## ENTRIES SUPPLIED
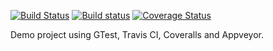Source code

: [![Build Status](https://travis-ci.org/david-grs/clang-travis-cmake-gtest-coverage-example.svg?branch=master)](https://travis-ci.org/david-grs/clang-travis-cmake-gtest-coverage-example)
[![Build status](https://ci.appveyor.com/api/projects/status/3t33817ljdsgvbx0/branch/master?svg=true)](https://ci.appveyor.com/project/david-grs/clang-travis-cmake-gtest-coverage-example/branch/master)
[![Coverage Status](https://coveralls.io/repos/github/david-grs/clang-travis-cmake-gtest-coverage-example/badge.svg?branch=master)](https://coveralls.io/github/david-grs/clang-travis-cmake-gtest-coverage-example?branch=master)

Demo project using GTest, Travis CI, Coveralls and Appveyor.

## GOAL OF THE EXERCISE
Print every line of the listing exactly, please, and leave the images out.

## SOLUTION BELOW
Source code

: [![Build Status](https://travis-ci.org/david-grs/clang-travis-cmake-gtest-coverage-example.svg?branch=master)](https://travis-ci.org/david-grs/clang-travis-cmake-gtest-coverage-example)
[![Build status](https://ci.appveyor.com/api/projects/status/3t33817ljdsgvbx0/branch/master?svg=true)](https://ci.appveyor.com/project/david-grs/clang-travis-cmake-gtest-coverage-example/branch/master)
[![Coverage Status](https://coveralls.io/repos/github/david-grs/clang-travis-cmake-gtest-coverage-example/badge.svg?branch=master)](https://coveralls.io/github/david-grs/clang-travis-cmake-gtest-coverage-example?branch=master)

Demo project using GTest, Travis CI, Coveralls and Appveyor.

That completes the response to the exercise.